---------- Provided records ----------
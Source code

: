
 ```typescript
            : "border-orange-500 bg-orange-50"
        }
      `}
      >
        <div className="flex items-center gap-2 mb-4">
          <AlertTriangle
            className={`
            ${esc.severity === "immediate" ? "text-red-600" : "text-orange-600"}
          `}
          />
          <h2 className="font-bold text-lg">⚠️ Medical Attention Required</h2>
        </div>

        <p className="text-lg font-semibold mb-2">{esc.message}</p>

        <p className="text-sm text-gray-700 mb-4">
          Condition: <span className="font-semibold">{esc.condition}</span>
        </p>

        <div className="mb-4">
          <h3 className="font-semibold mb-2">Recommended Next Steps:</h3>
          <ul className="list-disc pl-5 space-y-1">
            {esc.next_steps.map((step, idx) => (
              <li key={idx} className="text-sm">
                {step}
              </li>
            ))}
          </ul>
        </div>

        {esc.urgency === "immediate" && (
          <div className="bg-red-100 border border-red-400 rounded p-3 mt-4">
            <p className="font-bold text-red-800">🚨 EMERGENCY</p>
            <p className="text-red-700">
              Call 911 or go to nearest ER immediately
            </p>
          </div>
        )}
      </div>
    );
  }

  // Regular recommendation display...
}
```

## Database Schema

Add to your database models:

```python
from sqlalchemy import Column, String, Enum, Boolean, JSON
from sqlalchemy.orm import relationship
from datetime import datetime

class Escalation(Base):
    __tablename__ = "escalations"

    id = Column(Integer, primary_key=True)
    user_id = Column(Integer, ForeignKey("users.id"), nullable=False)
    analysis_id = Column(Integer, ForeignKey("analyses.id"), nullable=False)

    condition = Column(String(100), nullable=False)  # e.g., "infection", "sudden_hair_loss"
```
----------
---------- Provided records ----------
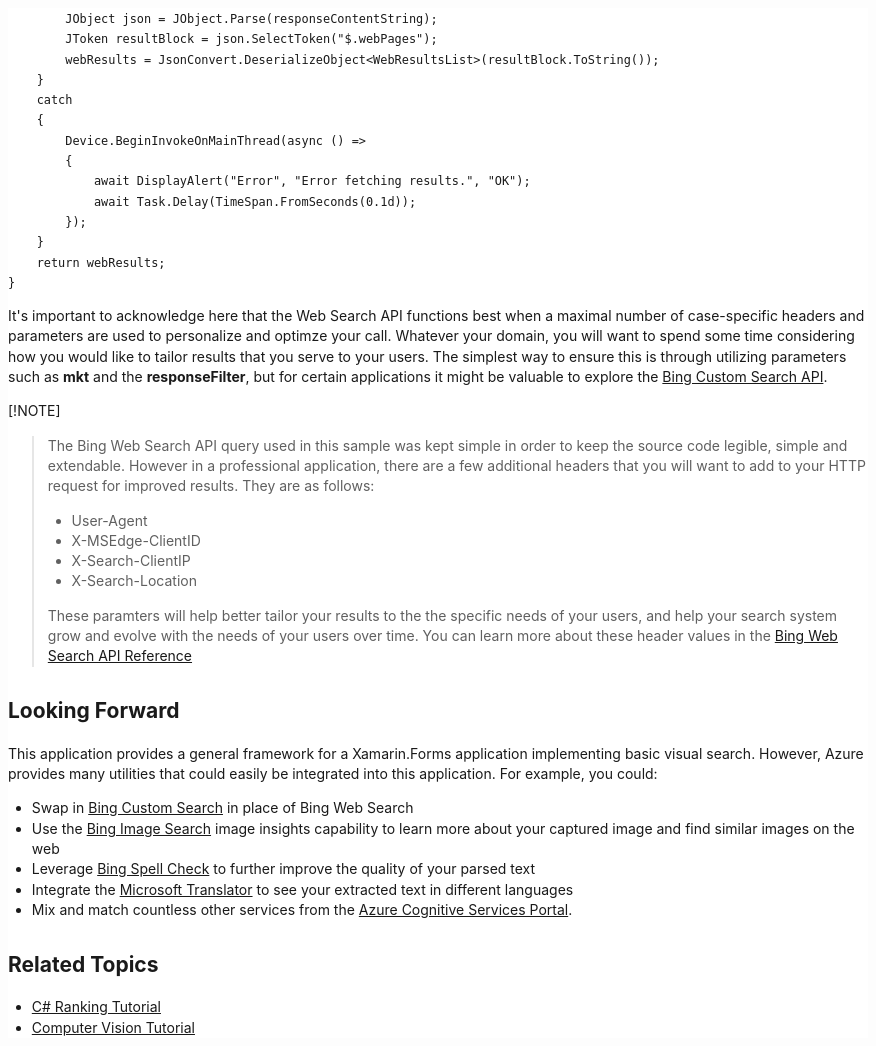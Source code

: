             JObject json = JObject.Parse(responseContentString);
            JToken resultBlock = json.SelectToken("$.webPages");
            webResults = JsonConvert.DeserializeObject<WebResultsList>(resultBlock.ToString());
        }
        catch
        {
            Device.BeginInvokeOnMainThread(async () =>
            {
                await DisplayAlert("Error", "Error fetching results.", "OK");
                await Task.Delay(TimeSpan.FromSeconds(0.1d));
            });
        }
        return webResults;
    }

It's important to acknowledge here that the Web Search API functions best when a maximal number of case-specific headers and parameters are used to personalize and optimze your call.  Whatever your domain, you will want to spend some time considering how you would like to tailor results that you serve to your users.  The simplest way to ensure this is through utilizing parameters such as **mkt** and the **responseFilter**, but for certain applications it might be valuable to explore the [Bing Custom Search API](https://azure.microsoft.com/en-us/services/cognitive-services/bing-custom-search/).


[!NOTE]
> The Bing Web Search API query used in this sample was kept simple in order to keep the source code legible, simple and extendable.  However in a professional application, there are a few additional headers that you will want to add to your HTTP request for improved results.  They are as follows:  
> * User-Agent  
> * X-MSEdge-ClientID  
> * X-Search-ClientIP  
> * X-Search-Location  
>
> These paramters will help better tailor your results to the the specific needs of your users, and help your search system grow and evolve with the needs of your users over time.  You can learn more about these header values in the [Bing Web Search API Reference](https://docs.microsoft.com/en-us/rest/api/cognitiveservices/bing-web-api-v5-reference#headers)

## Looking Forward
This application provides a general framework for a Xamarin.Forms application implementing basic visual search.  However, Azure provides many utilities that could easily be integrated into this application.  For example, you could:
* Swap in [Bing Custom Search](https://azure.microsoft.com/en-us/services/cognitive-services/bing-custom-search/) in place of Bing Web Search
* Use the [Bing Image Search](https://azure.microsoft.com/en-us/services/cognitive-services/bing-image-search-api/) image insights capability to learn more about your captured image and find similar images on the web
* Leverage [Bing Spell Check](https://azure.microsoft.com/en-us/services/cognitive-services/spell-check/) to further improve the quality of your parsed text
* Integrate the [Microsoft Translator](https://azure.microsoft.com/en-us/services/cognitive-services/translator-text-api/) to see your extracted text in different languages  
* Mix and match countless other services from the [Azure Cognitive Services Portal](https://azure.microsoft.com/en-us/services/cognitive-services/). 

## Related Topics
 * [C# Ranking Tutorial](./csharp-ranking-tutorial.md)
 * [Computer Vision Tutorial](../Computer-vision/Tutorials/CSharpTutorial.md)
----------
---------- Provided records ----------
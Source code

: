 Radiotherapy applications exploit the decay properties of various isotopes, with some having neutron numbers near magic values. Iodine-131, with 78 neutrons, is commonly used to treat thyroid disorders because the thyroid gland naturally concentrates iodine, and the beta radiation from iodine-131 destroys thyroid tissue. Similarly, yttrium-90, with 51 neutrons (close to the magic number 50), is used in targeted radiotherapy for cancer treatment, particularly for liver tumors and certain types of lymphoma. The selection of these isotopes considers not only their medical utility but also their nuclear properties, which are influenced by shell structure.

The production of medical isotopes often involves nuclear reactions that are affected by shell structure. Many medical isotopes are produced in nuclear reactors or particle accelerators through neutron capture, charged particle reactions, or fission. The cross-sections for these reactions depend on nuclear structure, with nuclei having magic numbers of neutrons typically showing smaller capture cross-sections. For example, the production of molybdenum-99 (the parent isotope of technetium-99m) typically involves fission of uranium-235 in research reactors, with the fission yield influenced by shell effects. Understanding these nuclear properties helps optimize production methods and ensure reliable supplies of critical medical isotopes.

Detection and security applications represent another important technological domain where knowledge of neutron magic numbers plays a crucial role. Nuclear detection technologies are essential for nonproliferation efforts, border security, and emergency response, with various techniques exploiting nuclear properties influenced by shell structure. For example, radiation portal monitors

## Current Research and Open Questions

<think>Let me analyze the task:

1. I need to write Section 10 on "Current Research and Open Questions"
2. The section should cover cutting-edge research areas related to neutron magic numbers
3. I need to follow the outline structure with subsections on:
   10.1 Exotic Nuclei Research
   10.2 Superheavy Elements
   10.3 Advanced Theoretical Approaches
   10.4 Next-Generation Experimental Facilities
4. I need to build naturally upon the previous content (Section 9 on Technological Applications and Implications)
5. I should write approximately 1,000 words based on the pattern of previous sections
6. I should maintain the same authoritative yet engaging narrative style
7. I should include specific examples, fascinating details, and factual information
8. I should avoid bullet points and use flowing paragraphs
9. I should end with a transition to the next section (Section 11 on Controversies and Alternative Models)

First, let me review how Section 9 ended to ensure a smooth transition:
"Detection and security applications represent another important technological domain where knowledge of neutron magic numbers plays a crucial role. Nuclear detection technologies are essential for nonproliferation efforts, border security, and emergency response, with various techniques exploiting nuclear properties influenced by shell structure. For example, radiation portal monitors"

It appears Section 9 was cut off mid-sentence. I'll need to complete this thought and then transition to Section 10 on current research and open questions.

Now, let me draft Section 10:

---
----------
Exercise instructions:
Starting with the line with "8. I should" above and going on through the line with "First, let me", transcribe every line exactly, both ends included, and add nothing.

Task response:
8. I should avoid bullet points and use flowing paragraphs
9. I should end with a transition to the next section (Section 11 on Controversies and Alternative Models)

First, let me review how Section 9 ended to ensure a smooth transition:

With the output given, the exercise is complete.